- [Dataset records]:
BEGIN

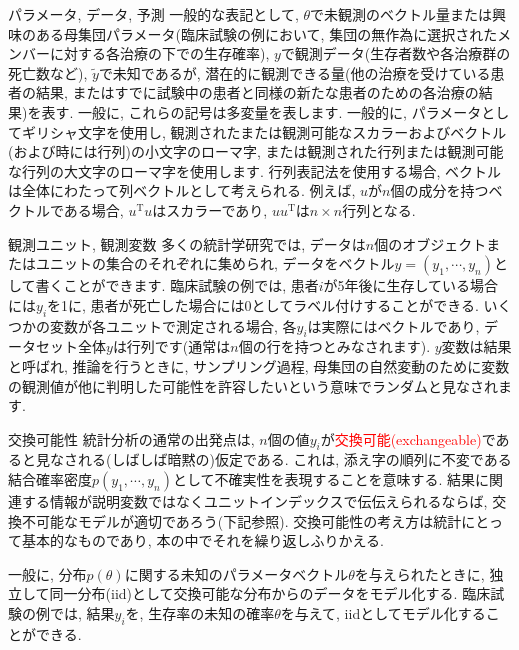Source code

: \documentclass[10pt,dvipdfmx,a4]{beamer}
\newcommand{\tcr}[1]{\textcolor{red}{#1}}
\begin{document}

\begin{frame}{パラメータ, データ, 予測}
一般的な表記として, $\theta$で未観測のベクトル量または興味のある母集団パラメータ(臨床試験の例において, 集団の無作為に選択されたメンバーに対する各治療の下での生存確率), $y$で観測データ(生存者数や各治療群の死亡数など), $\tilde{y}$で未知であるが, 潜在的に観測できる量(他の治療を受けている患者の結果, またはすでに試験中の患者と同様の新たな患者のための各治療の結果)を表す.
一般に, これらの記号は多変量を表します.
一般的に, パラメータとしてギリシャ文字を使用し, 観測されたまたは観測可能なスカラーおよびベクトル(および時には行列)の小文字のローマ字, または観測された行列または観測可能な行列の大文字のローマ字を使用します.
行列表記法を使用する場合, ベクトルは全体にわたって列ベクトルとして考えられる.
例えば, $u$が$n$個の成分を持つベクトルである場合, $u^{\mathrm{T}}u$はスカラーであり, $uu^{\mathrm{T}}$は$n\times n$行列となる.
\end{frame}


\begin{frame}{観測ユニット, 観測変数}
多くの統計学研究では, データは$n$個のオブジェクトまたはユニットの集合のそれぞれに集められ, データをベクトル$y=(y_1, \cdots ,y_n)$として書くことができます.
臨床試験の例では, 患者$i$が5年後に生存している場合には$y_i$を1に, 患者が死亡した場合には0としてラベル付けすることができる.
いくつかの変数が各ユニットで測定される場合, 各$y_i$は実際にはベクトルであり, データセット全体$y$は行列です(通常は$n$個の行を持つとみなされます).
$y$変数は結果と呼ばれ, 推論を行うときに, サンプリング過程, 母集団の自然変動のために変数の観測値が他に判明した可能性を許容したいという意味でランダムと見なされます.
\end{frame}


\begin{frame}{交換可能性}
統計分析の通常の出発点は, $n$個の値$y_i$が\tcr{交換可能(exchangeable)}であると見なされる(しばしば暗黙の)仮定である.
これは, 添え字の順列に不変である結合確率密度$p(y_1,\cdots,y_n)$として不確実性を表現することを意味する.
結果に関連する情報が説明変数ではなくユニットインデックスで伝伝えられるならば, 交換不可能なモデルが適切であろう(下記参照).
交換可能性の考え方は統計にとって基本的なものであり, 本の中でそれを繰り返しふりかえる.

一般に, 分布$p(\theta)$に関する未知のパラメータベクトル$\theta$を与えられたときに, 独立して同一分布(iid)として交換可能な分布からのデータをモデル化する.
臨床試験の例では, 結果$y_i$を, 生存率の未知の確率$\theta$を与えて, iidとしてモデル化することができる.
\end{frame}
\end{document}
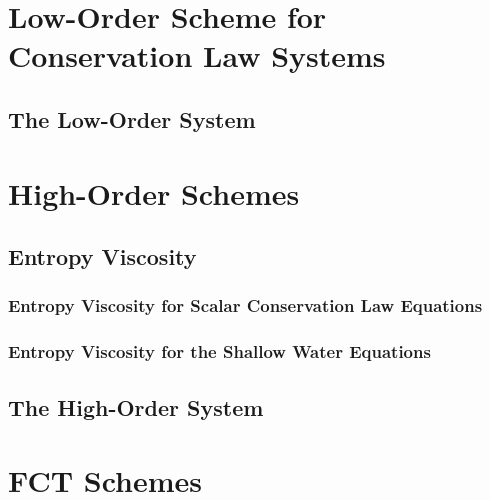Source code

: \section{Low-Order Scheme for Conservation Law Systems}  
%  
\subsection{The Low-Order System\label{sec:low_order_system_domain_invariant}}
  
\section{High-Order Schemes}  
\subsection{Entropy Viscosity\label{sec:entropy_viscosity}}
  \subsubsection{Entropy Viscosity for Scalar Conservation Law Equations
    \label{sec:entropy_viscosity_scalar}}
    
  \subsubsection{Entropy Viscosity for the Shallow Water Equations
    \label{sec:shallowwater_entropy_viscosity}}
    
\subsection{The High-Order System}
  
\section{FCT Schemes}  
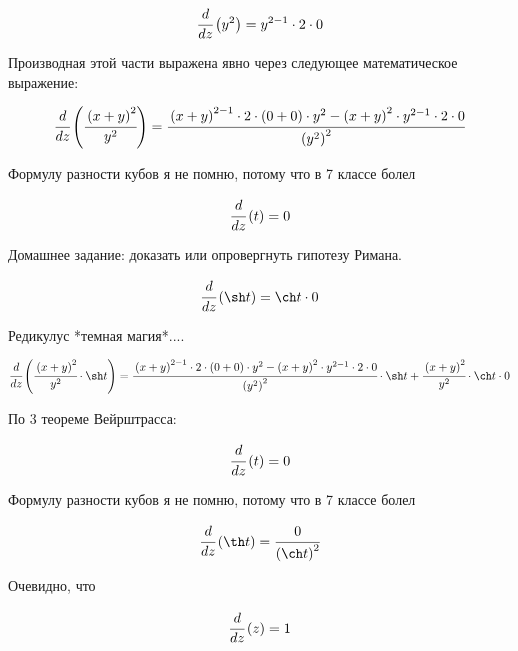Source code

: \begin{dmath}
 \cfrac{d}{d z} \left( y^{2} \right) = y^{2 - 1} \cdot 2 \cdot 0 
\end{dmath}


Производная этой части выражена явно через следующее математическое выражение:


\begin{dmath}
 \cfrac{d}{d z} \left( \cfrac{\left(x + y\right)^{2}}{y^{2}} \right) = \cfrac{\left(x + y\right)^{2 - 1} \cdot 2 \cdot \left(0 + 0\right) \cdot y^{2} - \left(x + y\right)^{2} \cdot y^{2 - 1} \cdot 2 \cdot 0}{\left(y^{2}\right)^{2}} 
\end{dmath}


Формулу разности кубов я не помню, потому что в 7 классе болел


\begin{dmath}
 \cfrac{d}{d z} \left( t \right) = 0 
\end{dmath}


Домашнее задание: доказать или опровергнуть гипотезу Римана.


\begin{dmath}
 \cfrac{d}{d z} \left( \sh t \right) = \ch t \cdot 0 
\end{dmath}


Редикулус *темная магия*....


\begin{dmath}
 \cfrac{d}{d z} \left( \cfrac{\left(x + y\right)^{2}}{y^{2}} \cdot \sh t \right) = \cfrac{\left(x + y\right)^{2 - 1} \cdot 2 \cdot \left(0 + 0\right) \cdot y^{2} - \left(x + y\right)^{2} \cdot y^{2 - 1} \cdot 2 \cdot 0}{\left(y^{2}\right)^{2}} \cdot \sh t + \cfrac{\left(x + y\right)^{2}}{y^{2}} \cdot \ch t \cdot 0 
\end{dmath}


По 3 теореме Вейрштрасса:


\begin{dmath}
 \cfrac{d}{d z} \left( t \right) = 0 
\end{dmath}


Формулу разности кубов я не помню, потому что в 7 классе болел


\begin{dmath}
 \cfrac{d}{d z} \left( \th t \right) = \cfrac{0}{\left(\ch t\right)^{2}} 
\end{dmath}


Очевидно, что 


\begin{dmath}
 \cfrac{d}{d z} \left( z \right) = 1 
\end{dmath}


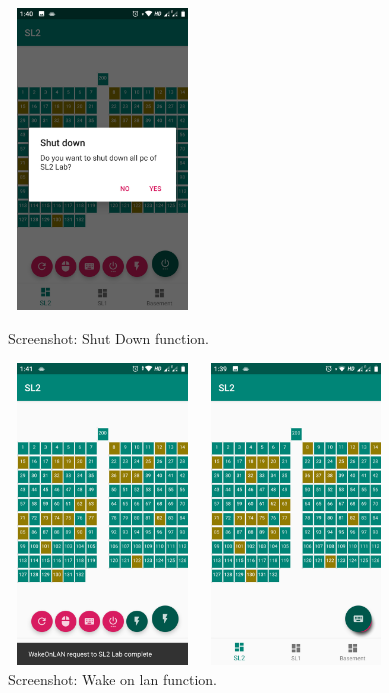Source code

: \documentclass[oneside,a4paper,12pt]{article}
\begin{document}
\begin{figure}[H]
    \centering
        \begin{minipage}{0.46\textwidth}
            \centering
            \includegraphics[width=5cm,height=8cm]{assets/ShutDownConfirm.png}
            \caption{Screenshot: Shut Down function.}
        \end{minipage}\hfill
        \begin{minipage}{0.46\textwidth}
            \centering
            \includegraphics[width=5cm,height=8cm]{assets/WakeOnLan.png}
            \caption{Screenshot: Wake on lan function.}
        \end{minipage}\hfill
        \begin{minipage}{0.46\textwidth}
            \centering
            \includegraphics[width=5cm,height=8cm]{assets/Keybord.png}

\end{minipage}
\end{figure}
\end{document}
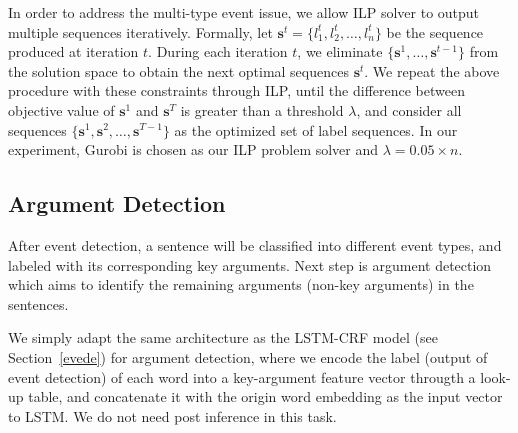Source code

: In order to address the multi-type event issue, we allow ILP solver to output multiple sequences iteratively. Formally, let $\bm{s}^t=\{l_1^t, l_2^t, \ldots, l_n^t\}$ be the sequence produced at iteration $t$. During each iteration $t$, we eliminate $\{\bm{s}^1, \ldots, \bm{s}^{t-1}\}$ from the solution space to obtain the next optimal sequences $\bm{s}^t$. We repeat the above procedure with these constraints through ILP, until the difference between objective value of $\bm{s}^1$ and $\bm{s}^T$ is greater than a threshold $\lambda$, and consider all sequences $\{\bm{s}^1, \bm{s}^2, \ldots, \bm{s}^{T-1}\}$ as the optimized set of label sequences. In our experiment, Gurobi \cite{gurobi} is chosen as our ILP problem solver and $\lambda=0.05 \times n$.

\subsection{Argument Detection}
After event detection, a sentence will be classified into different event types, and labeled with its corresponding key arguments. Next step is argument detection which aims to identify the remaining arguments (non-key arguments) in the sentences.  

We simply adapt the same architecture as the LSTM-CRF model (see Section~\ref{evede}) for argument detection, where we encode the label (output of event detection) of each word into a key-argument feature vector througth a look-up table, and concatenate it with the origin word embedding as the input vector to LSTM. We do not need post inference in this task.
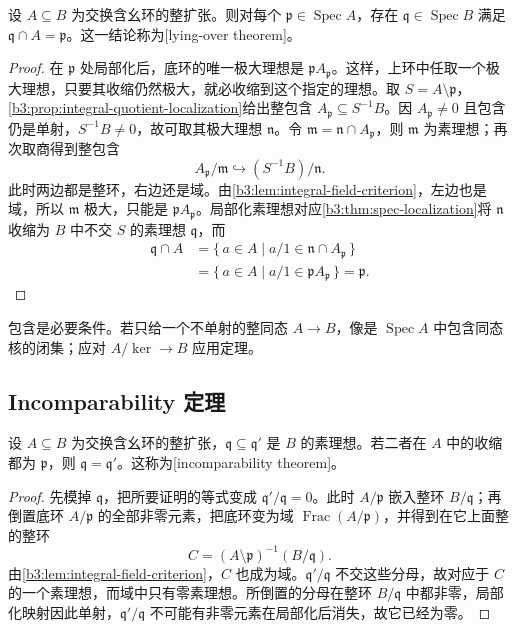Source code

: \begin{theorem}\label{b3:thm:lying-over}
	设 \(A\subseteq B\) 为交换含幺环的整扩张。则对每个 \(\mathfrak p\in\operatorname{Spec}A\)，存在 \(\mathfrak q\in\operatorname{Spec}B\) 满足 \(\mathfrak q\cap A=\mathfrak p\)。这一结论称为[lying-over theorem]。
\end{theorem}
\begin{proof}
	在 \(\mathfrak p\) 处局部化后，底环的唯一极大理想是 \(\mathfrak pA_{\mathfrak p}\)。这样，上环中任取一个极大理想，只要其收缩仍然极大，就必收缩到这个指定的理想。取 \(S=A\setminus\mathfrak p\)，\cref{b3:prop:integral-quotient-localization}给出整包含 \(A_{\mathfrak p}\subseteq S^{-1}B\)。因 \(A_{\mathfrak p}\ne0\) 且包含仍是单射，\(S^{-1}B\ne0\)，故可取其极大理想 \(\mathfrak n\)。令 \(\mathfrak m=\mathfrak n\cap A_{\mathfrak p}\)，则 \(\mathfrak m\) 为素理想；再次取商得到整包含
	\[
		A_{\mathfrak p}/\mathfrak m\hookrightarrow (S^{-1}B)/\mathfrak n.
	\]
	此时两边都是整环，右边还是域。由\cref{b3:lem:integral-field-criterion}，左边也是域，所以 \(\mathfrak m\) 极大，只能是 \(\mathfrak pA_{\mathfrak p}\)。局部化素理想对应\cref{b3:thm:spec-localization}将 \(\mathfrak n\) 收缩为 \(B\) 中不交 \(S\) 的素理想 \(\mathfrak q\)，而
	\[
		\begin{aligned}
			\mathfrak q\cap A &=\{\,a\in A\mid a/1\in\mathfrak n\cap A_{\mathfrak p}\,\}\\
			&=\{\,a\in A\mid a/1\in\mathfrak pA_{\mathfrak p}\,\} =\mathfrak p.
		\end{aligned}
	\]
\end{proof}

包含是必要条件。若只给一个不单射的整同态 \(A\to B\)，像是 \(\operatorname{Spec}A\) 中包含同态核的闭集；应对 \(A/\ker\to B\) 应用定理。

\subsection{Incomparability 定理}\label{b3:subsec:0502:02}

\begin{theorem}[Incomparability]\label{b3:thm:incomparability}
	设 \(A\subseteq B\) 为交换含幺环的整扩张，\(\mathfrak q\subseteq\mathfrak q'\) 是 \(B\) 的素理想。若二者在 \(A\) 中的收缩都为 \(\mathfrak p\)，则 \(\mathfrak q=\mathfrak q'\)。这称为[incomparability theorem]。
\end{theorem}
\begin{proof}
	先模掉 \(\mathfrak q\)，把所要证明的等式变成 \(\mathfrak q'/\mathfrak q=0\)。此时 \(A/\mathfrak p\) 嵌入整环 \(B/\mathfrak q\)；再倒置底环 \(A/\mathfrak p\) 的全部非零元素，把底环变为域 \(\operatorname{Frac}(A/\mathfrak p)\)，并得到在它上面整的整环
	\[
		C=(A\setminus\mathfrak p)^{-1}(B/\mathfrak q).
	\]
	由\cref{b3:lem:integral-field-criterion}，\(C\) 也成为域。\(\mathfrak q'/\mathfrak q\) 不交这些分母，故对应于 \(C\) 的一个素理想，而域中只有零素理想。所倒置的分母在整环 \(B/\mathfrak q\) 中都非零，局部化映射因此单射，\(\mathfrak q'/\mathfrak q\) 不可能有非零元素在局部化后消失，故它已经为零。
\end{proof}

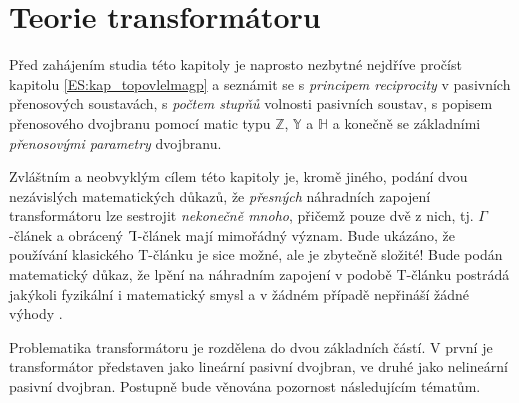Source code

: \chapter{Teorie transformátoru}\label{ES:kap_teorie_trafa}
\minitoc
\newpage
  Před zahájením studia této kapitoly je naprosto nezbytné nejdříve pročíst kapitolu 
  \ref{ES:kap_topovlelmagp} a seznámit se s \emph{principem reciprocity} v pasivních přenosových soustavách, 
  s \emph{počtem stupňů} volnosti pasivních soustav, s popisem přenosového dvojbranu pomocí matic typu 
  \(\mathbb{Z}\), \(\mathbb{Y}\) a \(\mathbb{H}\) a konečně se základními \emph{přenosovými parametry} 
  dvojbranu.
  
  Zvláštním a neobvyklým cílem této kapitoly je, kromě jiného, podání dvou nezávislých matematických důkazů, 
  že \emph{přesných} náhradních zapojení transformátoru lze sestrojit \emph{nekonečně mnoho}, přičemž pouze 
  dvě z nich, tj. \(\Gamma\)-článek a obrácený \(\ammaG\)-článek mají mimořádný význam. Bude ukázáno, že 
  používání klasického T-článku je sice možné, ale je zbytečně složité! Bude podán matematický důkaz, že 
  lpění na náhradním zapojení v podobě T-článku postrádá jakýkoli fyzikální i matematický smysl a v žádném 
  případě nepřináší žádné výhody \cite[s.~340]{Patocka4}. 

  Problematika transformátoru je rozdělena do dvou základních částí. V první je transformátor  představen 
  jako lineární pasivní dvojbran, ve druhé jako nelineární pasivní dvojbran. Postupně  bude věnována 
  pozornost následujícím tématům.

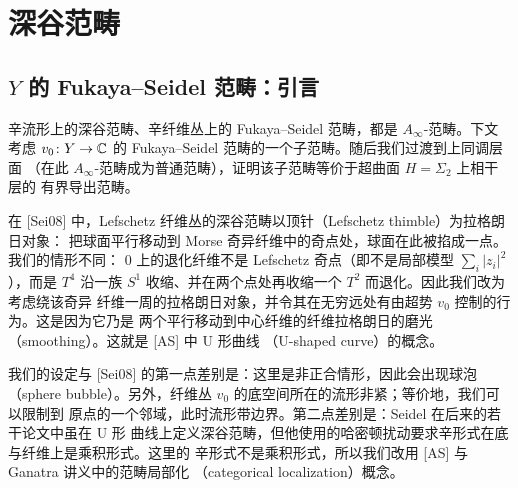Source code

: \section{深谷范畴}

\subsection{$Y$ 的 Fukaya--Seidel 范畴：引言}

辛流形上的深谷范畴、辛纤维丛上的 Fukaya--Seidel 范畴，都是 $A_\infty$-范畴。下文考虑
$v_0\colon Y\to\mathbb{C}$ 的 Fukaya--Seidel 范畴的一个子范畴。随后我们过渡到上同调层面
（在此 $A_\infty$-范畴成为普通范畴），证明该子范畴等价于超曲面 $H=\Sigma_2$ 上相干层的
有界导出范畴。


\begin{remark}\label{rem:4-1-1}
在 [Sei08] 中，Lefschetz 纤维丛的深谷范畴以顶针（Lefschetz thimble）为拉格朗日对象：
把球面平行移动到 Morse 奇异纤维中的奇点处，球面在此被掐成一点。我们的情形不同：
$0$ 上的退化纤维不是 Lefschetz 奇点（即不是局部模型 $\sum_i|z_i|^2$），而是 $T^4$
沿一族 $S^1$ 收缩、并在两个点处再收缩一个 $T^2$ 而退化。因此我们改为考虑绕该奇异
纤维一周的拉格朗日对象，并令其在无穷远处有由超势 $v_0$ 控制的行为。这是因为它乃是
两个平行移动到中心纤维的纤维拉格朗日的磨光（smoothing）。这就是 [AS] 中 U 形曲线
（U-shaped curve）的概念。
\end{remark}


我们的设定与 [Sei08] 的第一点差别是：这里是非正合情形，因此会出现球泡
（sphere bubble）。另外，纤维丛 $v_0$ 的底空间所在的流形非紧；等价地，我们可以限制到
原点的一个邻域，此时流形带边界。第二点差别是：Seidel 在后来的若干论文中虽在 U 形
曲线上定义深谷范畴，但他使用的哈密顿扰动要求辛形式在底与纤维上是乘积形式。这里的
辛形式不是乘积形式，所以我们改用 [AS] 与 Ganatra 讲义中的范畴局部化
（categorical localization）概念。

END

- [Work order]: Which lines of the listing above hold the word "dvojbranu"? Copy each of them.

- [Result for this exercise]:
  s \emph{počtem stupňů} volnosti pasivních soustav, s popisem přenosového dvojbranu pomocí matic typu 
  dvojbranu.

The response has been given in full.